Task brief: In the entries below, the line with "3. run 'grunt run' command" marks the start. Return it and every following line exactly, ending with the last.

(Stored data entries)
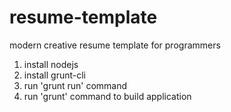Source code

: # resume-template

modern creative resume template for programmers

1. install nodejs
2. install grunt-cli
3. run 'grunt run' command
4. run 'grunt' command to build application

Result of this task:
3. run 'grunt run' command
4. run 'grunt' command to build application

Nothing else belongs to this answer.